_Work required_. What is needed is an exact copy of the lines from the start of the records below through the line with "在文件上传的例子中，我们分别进行过插件调用和 Flash 调用，即", without the pictures.

_Data for processing_.
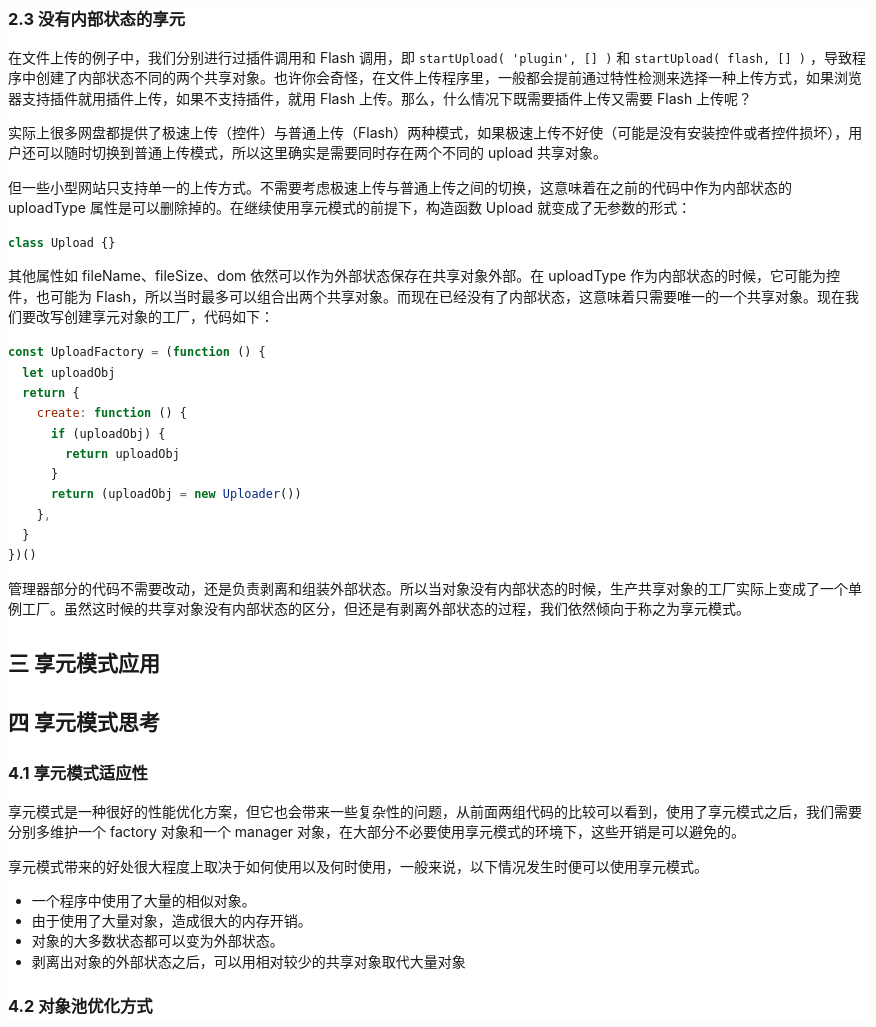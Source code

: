 ### 2.3 没有内部状态的享元

在文件上传的例子中，我们分别进行过插件调用和 Flash 调用，即 `startUpload( 'plugin', [] )` 和 `startUpload( flash, [] )` ，导致程序中创建了内部状态不同的两个共享对象。也许你会奇怪，在文件上传程序里，一般都会提前通过特性检测来选择一种上传方式，如果浏览器支持插件就用插件上传，如果不支持插件，就用 Flash 上传。那么，什么情况下既需要插件上传又需要 Flash 上传呢？

实际上很多网盘都提供了极速上传（控件）与普通上传（Flash）两种模式，如果极速上传不好使（可能是没有安装控件或者控件损坏），用户还可以随时切换到普通上传模式，所以这里确实是需要同时存在两个不同的 upload 共享对象。

但一些小型网站只支持单一的上传方式。不需要考虑极速上传与普通上传之间的切换，这意味着在之前的代码中作为内部状态的 uploadType 属性是可以删除掉的。在继续使用享元模式的前提下，构造函数 Upload 就变成了无参数的形式：

```js
class Upload {}
```

其他属性如 fileName、fileSize、dom 依然可以作为外部状态保存在共享对象外部。在 uploadType 作为内部状态的时候，它可能为控件，也可能为 Flash，所以当时最多可以组合出两个共享对象。而现在已经没有了内部状态，这意味着只需要唯一的一个共享对象。现在我们要改写创建享元对象的工厂，代码如下：

```js
const UploadFactory = (function () {
  let uploadObj
  return {
    create: function () {
      if (uploadObj) {
        return uploadObj
      }
      return (uploadObj = new Uploader())
    },
  }
})()
```

管理器部分的代码不需要改动，还是负责剥离和组装外部状态。所以当对象没有内部状态的时候，生产共享对象的工厂实际上变成了一个单例工厂。虽然这时候的共享对象没有内部状态的区分，但还是有剥离外部状态的过程，我们依然倾向于称之为享元模式。

## 三 享元模式应用

## 四 享元模式思考

### 4.1 享元模式适应性

享元模式是一种很好的性能优化方案，但它也会带来一些复杂性的问题，从前面两组代码的比较可以看到，使用了享元模式之后，我们需要分别多维护一个 factory 对象和一个 manager 对象，在大部分不必要使用享元模式的环境下，这些开销是可以避免的。

享元模式带来的好处很大程度上取决于如何使用以及何时使用，一般来说，以下情况发生时便可以使用享元模式。

- 一个程序中使用了大量的相似对象。
- 由于使用了大量对象，造成很大的内存开销。
- 对象的大多数状态都可以变为外部状态。
- 剥离出对象的外部状态之后，可以用相对较少的共享对象取代大量对象

### 4.2 对象池优化方式
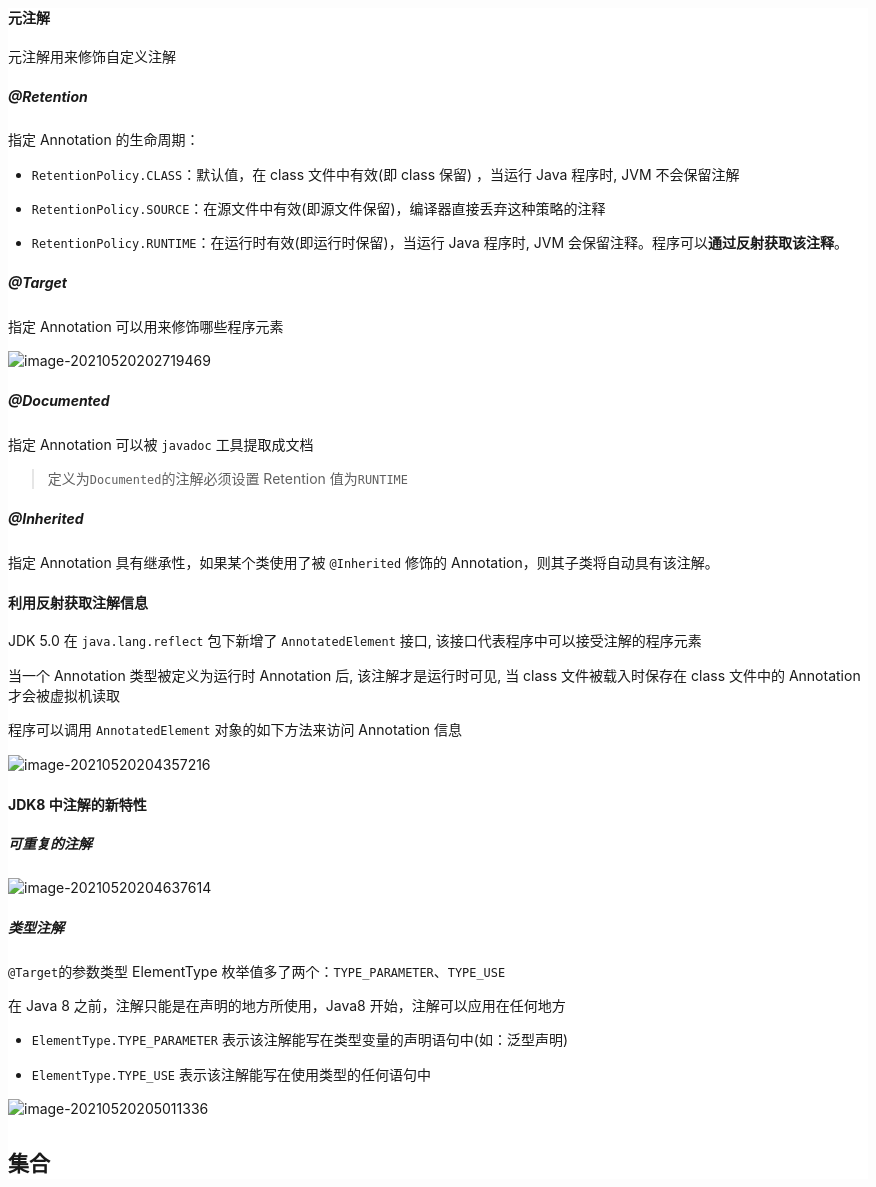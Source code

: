 #### 元注解

元注解用来修饰自定义注解

##### @Retention

指定 Annotation 的生命周期：

- `RetentionPolicy.CLASS`：默认值，在 class 文件中有效(即 class 保留) ，当运行 Java 程序时, JVM 不会保留注解

- `RetentionPolicy.SOURCE`：在源文件中有效(即源文件保留)，编译器直接丢弃这种策略的注释
- `RetentionPolicy.RUNTIME`：在运行时有效(即运行时保留)，当运行 Java 程序时, JVM 会保留注释。程序可以**通过反射获取该注释**。

##### @Target

指定 Annotation 可以用来修饰哪些程序元素

![image-20210520202719469](https://github.com/lei4519/picture-bed/raw/main/images/image-20210520202719469.png)

##### @Documented

指定 Annotation 可以被 `javadoc` 工具提取成文档

> 定义为`Documented`的注解必须设置 Retention 值为`RUNTIME`

##### @Inherited

指定 Annotation 具有继承性，如果某个类使用了被 `@Inherited` 修饰的 Annotation，则其子类将自动具有该注解。

#### 利用反射获取注解信息

JDK 5.0 在 `java.lang.reflect` 包下新增了 `AnnotatedElement` 接口, 该接口代表程序中可以接受注解的程序元素

当一个 Annotation 类型被定义为运行时 Annotation 后, 该注解才是运行时可见, 当 class 文件被载入时保存在 class 文件中的 Annotation 才会被虚拟机读取

程序可以调用 `AnnotatedElement` 对象的如下方法来访问 Annotation 信息

![image-20210520204357216](https://github.com/lei4519/picture-bed/raw/main/images/image-20210520204357216.png)

#### JDK8 中注解的新特性

##### 可重复的注解

![image-20210520204637614](https://github.com/lei4519/picture-bed/raw/main/images/image-20210520204637614.png)

##### 类型注解

`@Target`的参数类型 ElementType 枚举值多了两个：`TYPE_PARAMETER`、`TYPE_USE`

在 Java 8 之前，注解只能是在声明的地方所使用，Java8 开始，注解可以应用在任何地方

- `ElementType.TYPE_PARAMETER` 表示该注解能写在类型变量的声明语句中(如：泛型声明)

- `ElementType.TYPE_USE` 表示该注解能写在使用类型的任何语句中

![image-20210520205011336](https://github.com/lei4519/picture-bed/raw/main/images/image-20210520205011336.png)

## 集合
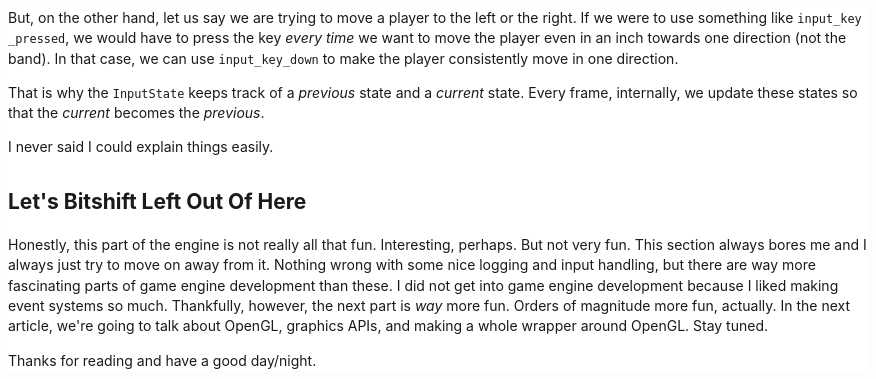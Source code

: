 But, on the other hand, let us say we are trying to move a player to the left or the right. If we were to use something like `input_key_pressed`, we would have to press the key _every time_ we want to move the player even in an inch towards one direction (not the band). In that case, we can use `input_key_down` to make the player consistently move in one direction. 

That is why the `InputState` keeps track of a _previous_ state and a _current_ state. Every frame, internally, we update these states so that the _current_ becomes the _previous_. 

I never said I could explain things easily. 

## Let's Bitshift Left Out Of Here

Honestly, this part of the engine is not really all that fun. Interesting, perhaps. But not very fun. This section always bores me and I always just try to move on away from it. Nothing wrong with some nice logging and input handling, but there are way more fascinating parts of game engine development than these. I did not get into game engine development because I liked making event systems so much. Thankfully, however, the next part is _way_ more fun. Orders of magnitude more fun, actually. In the next article, we're going to talk about OpenGL, graphics APIs, and making a whole wrapper around OpenGL. Stay tuned. 

Thanks for reading and have a good day/night.
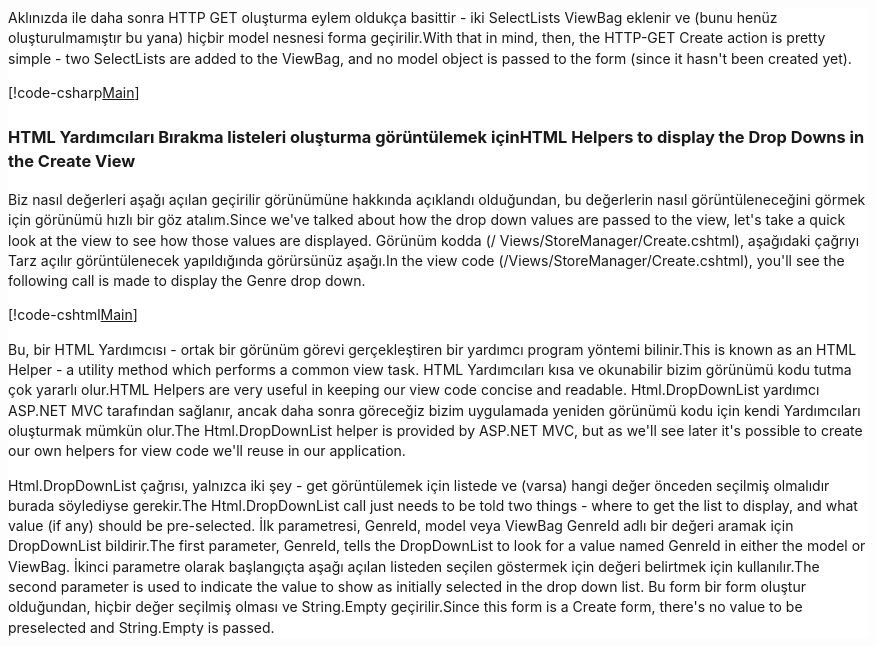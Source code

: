 <span data-ttu-id="47b8e-172">Aklınızda ile daha sonra HTTP GET oluşturma eylem oldukça basittir - iki SelectLists ViewBag eklenir ve (bunu henüz oluşturulmamıştır bu yana) hiçbir model nesnesi forma geçirilir.</span><span class="sxs-lookup"><span data-stu-id="47b8e-172">With that in mind, then, the HTTP-GET Create action is pretty simple - two SelectLists are added to the ViewBag, and no model object is passed to the form (since it hasn't been created yet).</span></span>

[!code-csharp[Main](mvc-music-store-part-5/samples/sample7.cs)]

### <a name="html-helpers-to-display-the-drop-downs-in-the-create-view"></a><span data-ttu-id="47b8e-173">HTML Yardımcıları Bırakma listeleri oluşturma görüntülemek için</span><span class="sxs-lookup"><span data-stu-id="47b8e-173">HTML Helpers to display the Drop Downs in the Create View</span></span>

<span data-ttu-id="47b8e-174">Biz nasıl değerleri aşağı açılan geçirilir görünümüne hakkında açıklandı olduğundan, bu değerlerin nasıl görüntüleneceğini görmek için görünümü hızlı bir göz atalım.</span><span class="sxs-lookup"><span data-stu-id="47b8e-174">Since we've talked about how the drop down values are passed to the view, let's take a quick look at the view to see how those values are displayed.</span></span> <span data-ttu-id="47b8e-175">Görünüm kodda (/ Views/StoreManager/Create.cshtml), aşağıdaki çağrıyı Tarz açılır görüntülenecek yapıldığında görürsünüz aşağı.</span><span class="sxs-lookup"><span data-stu-id="47b8e-175">In the view code (/Views/StoreManager/Create.cshtml), you'll see the following call is made to display the Genre drop down.</span></span>

[!code-cshtml[Main](mvc-music-store-part-5/samples/sample8.cshtml)]

<span data-ttu-id="47b8e-176">Bu, bir HTML Yardımcısı - ortak bir görünüm görevi gerçekleştiren bir yardımcı program yöntemi bilinir.</span><span class="sxs-lookup"><span data-stu-id="47b8e-176">This is known as an HTML Helper - a utility method which performs a common view task.</span></span> <span data-ttu-id="47b8e-177">HTML Yardımcıları kısa ve okunabilir bizim görünümü kodu tutma çok yararlı olur.</span><span class="sxs-lookup"><span data-stu-id="47b8e-177">HTML Helpers are very useful in keeping our view code concise and readable.</span></span> <span data-ttu-id="47b8e-178">Html.DropDownList yardımcı ASP.NET MVC tarafından sağlanır, ancak daha sonra göreceğiz bizim uygulamada yeniden görünümü kodu için kendi Yardımcıları oluşturmak mümkün olur.</span><span class="sxs-lookup"><span data-stu-id="47b8e-178">The Html.DropDownList helper is provided by ASP.NET MVC, but as we'll see later it's possible to create our own helpers for view code we'll reuse in our application.</span></span>

<span data-ttu-id="47b8e-179">Html.DropDownList çağrısı, yalnızca iki şey - get görüntülemek için listede ve (varsa) hangi değer önceden seçilmiş olmalıdır burada söylediyse gerekir.</span><span class="sxs-lookup"><span data-stu-id="47b8e-179">The Html.DropDownList call just needs to be told two things - where to get the list to display, and what value (if any) should be pre-selected.</span></span> <span data-ttu-id="47b8e-180">İlk parametresi, GenreId, model veya ViewBag GenreId adlı bir değeri aramak için DropDownList bildirir.</span><span class="sxs-lookup"><span data-stu-id="47b8e-180">The first parameter, GenreId, tells the DropDownList to look for a value named GenreId in either the model or ViewBag.</span></span> <span data-ttu-id="47b8e-181">İkinci parametre olarak başlangıçta aşağı açılan listeden seçilen göstermek için değeri belirtmek için kullanılır.</span><span class="sxs-lookup"><span data-stu-id="47b8e-181">The second parameter is used to indicate the value to show as initially selected in the drop down list.</span></span> <span data-ttu-id="47b8e-182">Bu form bir form oluştur olduğundan, hiçbir değer seçilmiş olması ve String.Empty geçirilir.</span><span class="sxs-lookup"><span data-stu-id="47b8e-182">Since this form is a Create form, there's no value to be preselected and String.Empty is passed.</span></span>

_Answer to the problem_.
Source code

: ### 2.3 没有内部状态的享元

在文件上传的例子中，我们分别进行过插件调用和 Flash 调用，即 `startUpload( 'plugin', [] )` 和 `startUpload( flash, [] )` ，导致程序中创建了内部状态不同的两个共享对象。也许你会奇怪，在文件上传程序里，一般都会提前通过特性检测来选择一种上传方式，如果浏览器支持插件就用插件上传，如果不支持插件，就用 Flash 上传。那么，什么情况下既需要插件上传又需要 Flash 上传呢？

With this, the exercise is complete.